Alcohol Clin Exp Res. 1994 Oct;18(5):1156-61. doi: 10.1111/j.1530-0277.1994.tb00097.x.
The efficacy of alcohol screening questionnaires, the TWEAK, T-ACE, NET, MAST, and CAGE, in detecting periconceptional risk-drinking, > or = 1 oz absolute alcohol/day, was investigated in 4743 African-American women attending an inner-city prenatal clinic who had reported ever drinking. Sensitivity, specificity, positive predictive value, efficiency, follow-up rates, and receiver operating characteristics of the questionnaires were examined to compare the overall effectiveness of the questionnaires and their performance at cut-points defining positive scores ranging from 1 to 3. Relatively little difference between TWEAK, T-ACE, and MAST was seen in the receiver operating characteristic accuracy indices; NET and CAGE lagged behind. Sensitivity/specificity scores for the two questionnaires most sensitive at cut-point 1 were TWEAK (87/72) and T-ACE (83/75). At cut-point 2, sensitivity was optimized with respect to specificity; TWEAK (79/83) was significantly more sensitive than T-ACE (70/85; p = 0.002). At cut-point 3, the two most sensitive tests were MAST (61/92) and TWEAK (59/94). In general, measures of merit were not greatly affected by the time between conception and the administration of the screens. Screening was most sensitive for women interviewed during the first 15 weeks of pregnancy; risk-drinkers tended to delay entry into prenatal care, increasing positive predictive values associated with screening later in pregnancy. This study confirms the utility, when screening for risk-drinking during pregnancy, of brief questionnaires that assess alcohol intake indirectly by asking women about their tolerance to alcohol's effects, psychological consequences of drinking, and significant others' concern about their drinking. It validates T-ACE and provides preliminary data indicating that TWEAK may outperform T-ACE.

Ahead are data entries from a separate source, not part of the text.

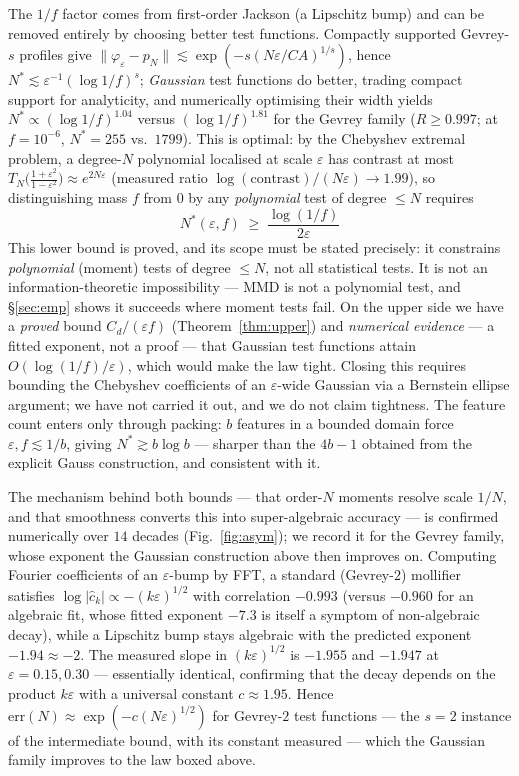 \documentclass[11pt]{article}
\theoremstyle{remark}
\begin{document}
The $1/f$ factor comes from first-order Jackson (a Lipschitz bump) and can be removed entirely by
choosing better test functions. Compactly supported Gevrey-$s$ profiles give
$\lVert\varphi_\varepsilon-p_N\rVert\lesssim\exp(-s(N\varepsilon/CA)^{1/s})$, hence
$N^*\lesssim\varepsilon^{-1}(\log 1/f)^{s}$; \emph{Gaussian} test functions do better, trading
compact support for analyticity, and numerically optimising their width yields
$N^*\propto(\log 1/f)^{1.04}$ versus $(\log 1/f)^{1.81}$ for the Gevrey family
($R\ge0.997$; at $f=10^{-6}$, $N^*=255$ vs.\ $1799$). This is optimal: by the Chebyshev extremal
problem, a degree-$N$ polynomial localised at scale $\varepsilon$ has contrast at most
$T_N\!\big(\tfrac{1+\varepsilon^2}{1-\varepsilon^2}\big)\approx e^{2N\varepsilon}$ (measured ratio
$\log(\text{contrast})/(N\varepsilon)\to1.99$), so distinguishing mass $f$ from $0$ by any \emph{polynomial} test of degree $\le N$ requires
\[
\boxed{\;N^*(\varepsilon,f)\;\ge\;\frac{\log(1/f)}{2\varepsilon}\;}
\]
This lower bound is proved, and its scope must be stated precisely: it constrains \emph{polynomial} (moment) tests of degree $\le N$, not all statistical tests. It is not an information-theoretic impossibility --- MMD is not a polynomial test, and \S\ref{sec:emp} shows it succeeds where moment tests fail. On the upper side we have a \emph{proved} bound $C_d/(\varepsilon f)$
(Theorem~\ref{thm:upper}) and \emph{numerical evidence} --- a fitted exponent, not a proof --- that Gaussian test
functions attain $O(\log(1/f)/\varepsilon)$, which would make the law tight. Closing this requires
bounding the Chebyshev coefficients of an $\varepsilon$-wide Gaussian via a Bernstein ellipse
argument; we have not carried it out, and we do not claim tightness.
The feature count enters only through packing: $b$ features in a bounded domain force
$\varepsilon,f\lesssim1/b$, giving $N^*\gtrsim b\log b$ --- sharper than the $4b-1$ obtained from
the explicit Gauss construction, and consistent with it.

The mechanism behind both bounds --- that order-$N$ moments resolve scale $1/N$, and that
smoothness converts this into super-algebraic accuracy --- is confirmed numerically over $14$
decades (Fig.~\ref{fig:asym}); we record it for the Gevrey family, whose exponent the Gaussian
construction above then improves on. Computing
Fourier coefficients of an $\varepsilon$-bump by FFT, a standard (Gevrey-$2$) mollifier satisfies
$\log|\hat c_k|\propto -(k\varepsilon)^{1/2}$ with correlation $-0.993$ (versus $-0.960$ for an
algebraic fit, whose fitted exponent $-7.3$ is itself a symptom of non-algebraic decay), while a
Lipschitz bump stays algebraic with the predicted exponent $-1.94\approx-2$. The measured slope in
$(k\varepsilon)^{1/2}$ is $-1.955$ and $-1.947$ at $\varepsilon=0.15,0.30$ --- essentially
identical, confirming that the decay depends on the product $k\varepsilon$ with a universal
constant $c\approx1.95$. Hence $\mathrm{err}(N)\approx\exp(-c(N\varepsilon)^{1/2})$ for Gevrey-$2$ test
functions --- the $s=2$ instance of the intermediate bound, with its constant measured --- which
the Gaussian family improves to the law boxed above.
\end{document}
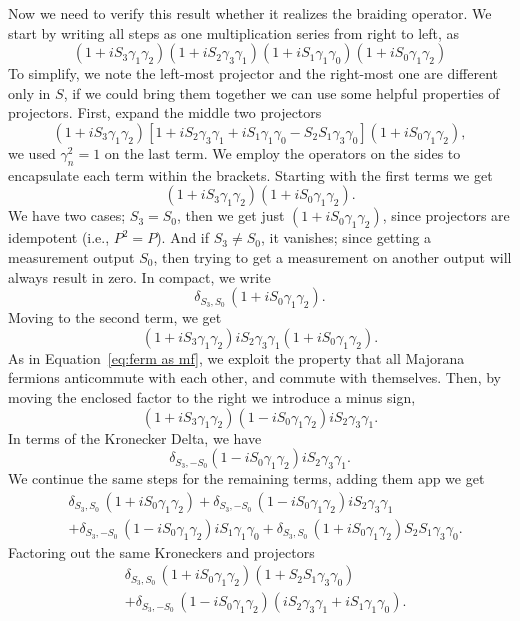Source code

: \documentclass{article}
\begin{document}
Now we need to verify this result whether it realizes the braiding operator. We start by writing all steps as one multiplication series from right to left, as
\[
	(1 + iS_3 \gamma_1 \gamma_2) (1 + iS_2 \gamma_3 \gamma_1) (1 + iS_1 \gamma_1 \gamma_0) (1 + iS_0 \gamma_1 \gamma_2)
\]
To simplify, we note the left-most projector and the right-most one are different only in $ S $, if we could bring them together we can use some helpful properties of projectors. First, expand the middle two projectors
\[
	(1 + iS_3 \gamma_1 \gamma_2)
	[1 + iS_2 \gamma_3 \gamma_1 + iS_1 \gamma_1 \gamma_0 - S_2 S_1 \gamma_3 \gamma_0]
	(1 + iS_0 \gamma_1 \gamma_2),
\]
we used $ \gamma_n^2 = 1 $ on the last term. We employ the operators on the sides to encapsulate each term within the brackets. Starting with the first terms we get
\[
	(1 + iS_3 \gamma_1 \gamma_2) (1 + iS_0 \gamma_1 \gamma_2).
\]
We have two cases; $ S_3 = S_0 $, then we get just $ (1 + iS_0 \gamma_1 \gamma_2) $, since projectors are idempotent (i.e., $ P^2 = P $). And if $ S_3 \ne S_0 $, it vanishes; since getting a measurement output $ S_0 $, then trying to get a measurement on another output will always result in zero. In compact, we write
\[
	\delta_{S_3, S_0} \, (1 + iS_0 \gamma_1 \gamma_2).
\]
Moving to the second term, we get
\[
	(1 + iS_3 \gamma_1 \gamma_2) iS_2 \gamma_3 \gamma_1 (1 + iS_0 \gamma_1 \gamma_2).
\]
As in Equation~\ref{eq:ferm as mf}, we exploit the property that all Majorana fermions anticommute with each other, and commute with themselves. Then, by moving the enclosed factor to the right we introduce a minus sign,
\[
	(1 + iS_3 \gamma_1 \gamma_2)(1 - iS_0 \gamma_1 \gamma_2) iS_2 \gamma_3 \gamma_1 .
\]
In terms of the Kronecker Delta, we have
\[
	\delta_{S_3, -S_0}(1 - iS_0 \gamma_1 \gamma_2)iS_2 \gamma_3 \gamma_1 .
\]
We continue the same steps for the remaining terms, adding them app we get
\[
	\begin{aligned}
		 & \delta_{S_3, S_0} \, (1 + iS_0 \gamma_1 \gamma_2)
		+\delta_{S_3, -S_0}\, (1 - iS_0 \gamma_1 \gamma_2)iS_2 \gamma_3 \gamma_1    \\
		 & +\delta_{S_3, -S_0}\, (1 - iS_0 \gamma_1 \gamma_2)iS_1 \gamma_1 \gamma_0
		+\delta_{S_3, S_0}\, (1 + iS_0 \gamma_1 \gamma_2)S_2 S_1 \gamma_3 \gamma_0 .
	\end{aligned}
\]
Factoring out the same Kroneckers and projectors
\begin{equation}
	\begin{aligned}
		 & \delta_{S_3, S_0} \, (1 + iS_0 \gamma_1 \gamma_2)  ( 1 + S_2 S_1 \gamma_3 \gamma_0 )                    \\
		 & +\delta_{S_3, -S_0} \, (1 - iS_0 \gamma_1 \gamma_2) ( iS_2 \gamma_3 \gamma_1 +iS_1 \gamma_1 \gamma_0) .
	\end{aligned}
	\label{eq:seq 8 mfs}
\end{equation}
\end{document}
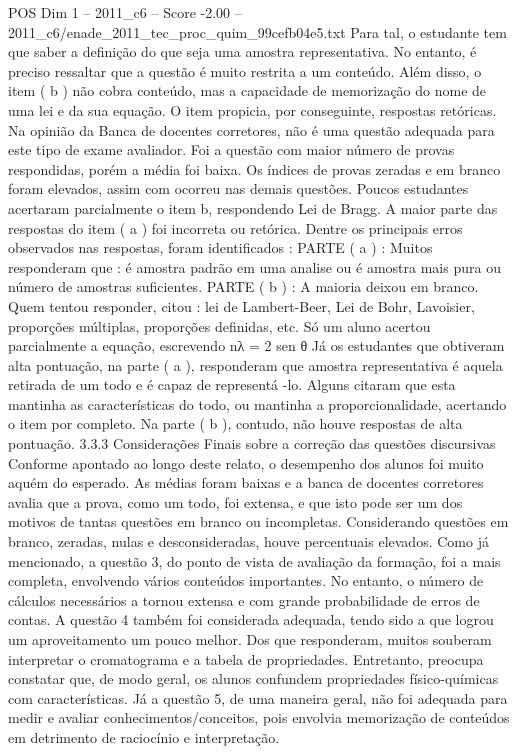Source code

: \begin{textsample}{POS Dim 1 – 2011\_c6 – Score -2.00 – 2011\_c6/enade\_2011\_tec\_proc\_quim\_99cefb04e5.txt}
Para tal, o estudante tem que saber a definição do que seja uma amostra representativa.
No entanto, é preciso ressaltar que a questão é muito restrita a um conteúdo.
Além disso, o item ( b ) não cobra conteúdo, mas a capacidade de memorização do nome de uma lei e da sua equação.
O item propicia, por conseguinte, respostas retóricas.
Na opinião da Banca de docentes corretores, não é uma questão adequada para este tipo de exame avaliador.
Foi a questão com maior número de provas respondidas, porém a média foi baixa.
Os índices de provas zeradas e em branco foram elevados, assim com ocorreu nas demais questões.
Poucos estudantes acertaram parcialmente o item b, respondendo Lei de Bragg.
A maior parte das respostas do item ( a ) foi incorreta ou retórica.
Dentre os principais erros observados nas respostas, foram identificados : PARTE ( a ) : Muitos responderam que : é amostra padrão em uma analise ou é amostra mais pura ou número de amostras suficientes.
PARTE ( b ) : A maioria deixou em branco.
Quem tentou responder, citou : lei de Lambert-Beer, Lei de Bohr, Lavoisier, proporções múltiplas, proporções definidas, etc.
Só um aluno acertou parcialmente a equação, escrevendo nλ = 2 sen θ Já os estudantes que obtiveram alta pontuação, na parte ( a ), responderam que amostra representativa é aquela retirada de um todo e é capaz de representá -lo.
Alguns citaram que esta mantinha as características do todo, ou mantinha a proporcionalidade, acertando o item por completo.
Na parte ( b ), contudo, não houve respostas de alta pontuação. 3.3.3 Considerações Finais sobre a correção das questões discursivas Conforme apontado ao longo deste relato, o desempenho dos alunos foi muito aquém do esperado.
As médias foram baixas e a banca de docentes corretores avalia que a prova, como um todo, foi extensa, e que isto pode ser um dos motivos de tantas questões em branco ou incompletas.
Considerando questões em branco, zeradas, nulas e desconsideradas, houve percentuais elevados.
Como já mencionado, a questão 3, do ponto de vista de avaliação da formação, foi a mais completa, envolvendo vários conteúdos importantes.
No entanto, o número de cálculos necessários a tornou extensa e com grande probabilidade de erros de contas.
A questão 4 também foi considerada adequada, tendo sido a que logrou um aproveitamento um pouco melhor.
Dos que responderam, muitos souberam interpretar o cromatograma e a tabela de propriedades.
Entretanto, preocupa constatar que, de modo geral, os alunos confundem propriedades físico-químicas com características.
Já a questão 5, de uma maneira geral, não foi adequada para medir e avaliar conhecimentos/conceitos, pois envolvia memorização de conteúdos em detrimento de raciocínio e interpretação.

\end{textsample}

在一家市中心产前诊所就诊且报告曾饮酒的4743名非裔美国女性中,研究了酒精筛查问卷TWEAK、T-ACE、NET、MAST和CAGE在检测孕期前风险饮酒(每天纯酒精摄入量≥1盎司)方面的效果。对问卷的敏感性、特异性、阳性预测值、效率、随访率和受试者工作特征进行了检查,以比较问卷的总体有效性及其在定义阳性分数为1至3的切点处的表现。在受试者工作特征准确性指标方面,TWEAK、T-ACE和MAST之间的差异相对较小;NET和CAGE则落后。在切点1时最敏感的两份问卷的敏感性/特异性分数分别为TWEAK(87/72)和T-ACE(83/75)。在切点2时,敏感性相对于特异性得到了优化;TWEAK(79/83)比T-ACE(70/85;p = 0.002)明显更敏感。在切点3时,最敏感的两项测试是MAST(61/92)和TWEAK(59/94)。一般来说,各项指标受受孕与筛查实施之间时间间隔的影响不大。对于在怀孕前15周接受访谈的女性,筛查最为敏感;有风险饮酒行为的女性往往会推迟进入产前护理,这增加了孕期后期筛查的阳性预测值。这项研究证实了在孕期筛查风险饮酒时,通过询问女性对酒精影响的耐受性、饮酒的心理后果以及重要他人对其饮酒的关注来间接评估酒精摄入量的简短问卷的实用性。它验证了T-ACE,并提供了初步数据表明TWEAK可能优于T-ACE。